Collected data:
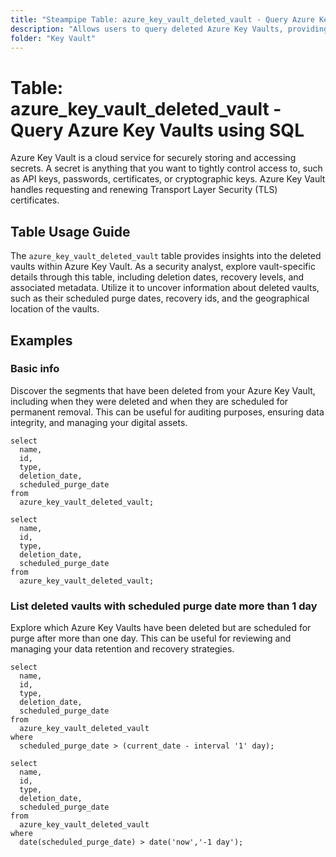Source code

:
 ```yaml
---
title: "Steampipe Table: azure_key_vault_deleted_vault - Query Azure Key Vaults using SQL"
description: "Allows users to query deleted Azure Key Vaults, providing insights into the historical and current deletions of Azure Key Vaults."
folder: "Key Vault"
---
```


# Table: azure_key_vault_deleted_vault - Query Azure Key Vaults using SQL

Azure Key Vault is a cloud service for securely storing and accessing secrets. A secret is anything that you want to tightly control access to, such as API keys, passwords, certificates, or cryptographic keys. Azure Key Vault handles requesting and renewing Transport Layer Security (TLS) certificates.

## Table Usage Guide

The `azure_key_vault_deleted_vault` table provides insights into the deleted vaults within Azure Key Vault. As a security analyst, explore vault-specific details through this table, including deletion dates, recovery levels, and associated metadata. Utilize it to uncover information about deleted vaults, such as their scheduled purge dates, recovery ids, and the geographical location of the vaults.

## Examples

### Basic info
Discover the segments that have been deleted from your Azure Key Vault, including when they were deleted and when they are scheduled for permanent removal. This can be useful for auditing purposes, ensuring data integrity, and managing your digital assets.

```sql+postgres
select
  name,
  id,
  type,
  deletion_date,
  scheduled_purge_date
from
  azure_key_vault_deleted_vault;
```

```sql+sqlite
select
  name,
  id,
  type,
  deletion_date,
  scheduled_purge_date
from
  azure_key_vault_deleted_vault;
```

### List deleted vaults with scheduled purge date more than 1 day
Explore which Azure Key Vaults have been deleted but are scheduled for purge after more than one day. This can be useful for reviewing and managing your data retention and recovery strategies.

```sql+postgres
select
  name,
  id,
  type,
  deletion_date,
  scheduled_purge_date
from
  azure_key_vault_deleted_vault
where
  scheduled_purge_date > (current_date - interval '1' day);
```

```sql+sqlite
select
  name,
  id,
  type,
  deletion_date,
  scheduled_purge_date
from
  azure_key_vault_deleted_vault
where
  date(scheduled_purge_date) > date('now','-1 day');
```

» What this task involves: Above are records; count the lines among them that include the word "than", and give only the number.

» Answer below: 2